New Brunswick

Want kids to have less screen time? Put your phones down, pediatrician says

If parents want their kids to spend less time on their iPads, they'll have to ditch the screen time themselves, a Saint John pediatrician says.

A small amount of recreational screen time can be good, but too much can be risky

The Canadian Paediatric Society guidelines released last week describe 'moderate' use of screen time as between two and four hours a day. (Sean Kilpatrick/The Canadian Press)

If parents want their kids to spend less time on their iPads, they'll have to ditch the screen time themselves, a Saint John pediatrician says.

Sarah Gander, a general pediatrician, took part in the Canadian Pediatric Society's 96th annual conference in Toronto, where health-care professionals discussed digital use by children and the importance of parents monitoring screen time.
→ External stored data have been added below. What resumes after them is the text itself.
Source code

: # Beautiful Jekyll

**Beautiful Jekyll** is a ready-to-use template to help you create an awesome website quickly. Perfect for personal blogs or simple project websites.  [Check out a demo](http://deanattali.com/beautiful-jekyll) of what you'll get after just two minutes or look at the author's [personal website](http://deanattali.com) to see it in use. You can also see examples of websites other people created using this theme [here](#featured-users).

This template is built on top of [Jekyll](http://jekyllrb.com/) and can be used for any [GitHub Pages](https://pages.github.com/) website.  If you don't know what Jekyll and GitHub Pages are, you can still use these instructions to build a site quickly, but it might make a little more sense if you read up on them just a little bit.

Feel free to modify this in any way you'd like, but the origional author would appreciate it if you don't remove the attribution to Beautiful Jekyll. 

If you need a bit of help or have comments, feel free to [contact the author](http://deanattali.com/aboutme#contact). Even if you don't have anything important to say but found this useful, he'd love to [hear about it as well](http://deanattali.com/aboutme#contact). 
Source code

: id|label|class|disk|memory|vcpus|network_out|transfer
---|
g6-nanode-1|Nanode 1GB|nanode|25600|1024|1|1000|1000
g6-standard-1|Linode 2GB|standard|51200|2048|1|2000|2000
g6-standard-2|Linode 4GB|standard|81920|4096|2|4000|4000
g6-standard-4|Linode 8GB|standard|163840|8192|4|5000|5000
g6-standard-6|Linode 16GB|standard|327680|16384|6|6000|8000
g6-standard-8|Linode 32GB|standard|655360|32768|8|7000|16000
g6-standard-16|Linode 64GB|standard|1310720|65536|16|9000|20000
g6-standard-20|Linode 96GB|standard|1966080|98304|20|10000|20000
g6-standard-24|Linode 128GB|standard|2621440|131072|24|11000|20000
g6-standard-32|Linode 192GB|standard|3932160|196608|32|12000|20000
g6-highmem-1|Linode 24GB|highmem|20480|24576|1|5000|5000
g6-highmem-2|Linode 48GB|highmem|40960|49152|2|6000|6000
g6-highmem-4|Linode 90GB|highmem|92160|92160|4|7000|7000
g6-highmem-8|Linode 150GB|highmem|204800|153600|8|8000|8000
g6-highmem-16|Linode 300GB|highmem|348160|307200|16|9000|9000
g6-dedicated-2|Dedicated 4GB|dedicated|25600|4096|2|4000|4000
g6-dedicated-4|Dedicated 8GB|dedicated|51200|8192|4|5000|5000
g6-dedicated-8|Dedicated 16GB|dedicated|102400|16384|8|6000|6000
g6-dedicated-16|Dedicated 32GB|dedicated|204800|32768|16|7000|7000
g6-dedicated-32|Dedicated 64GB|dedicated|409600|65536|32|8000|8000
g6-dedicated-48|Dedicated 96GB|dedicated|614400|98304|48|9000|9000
"We want our kids to not necessarily be devoted to the screens all the time, but yet we're on our phones all the time," Sarah Gander said in an interview Monday with Information Morning Fredericton.

The society recently released guidelines for screen time use by children five to 10 years old. 

The guidelines say "moderate" use of screen time would be two to four hours a day. 

The organization found three-quarters of Canadian parents are concerned about how much time their children spend using digital media.

Thirty-six per cent of children 10 to 13 years old spend three hours a day or more using digital devices for purposes that aren't related to school, the society's research suggests.

In younger children, research has found an association between depression symptoms and sedentary behaviour tied to screen time. 

Saint John pediatrician Sarah Gander said parents should mitigate screen time by engaging in interpersonal conversations with family and friends at home. (Brian Chisholm/CBC)

In 2017, the society advised that children under the age of two not have any screen time. Children between the ages of three and five should have no more than one hour of screen time a day, and screens should be avoided at least one hour before bed.

Gander said parents should mitigate screen time by engaging in conversation with family and friends at home and keeping screens away at meal time. Physical activity and time spent outdoors should become a priority for children and youth.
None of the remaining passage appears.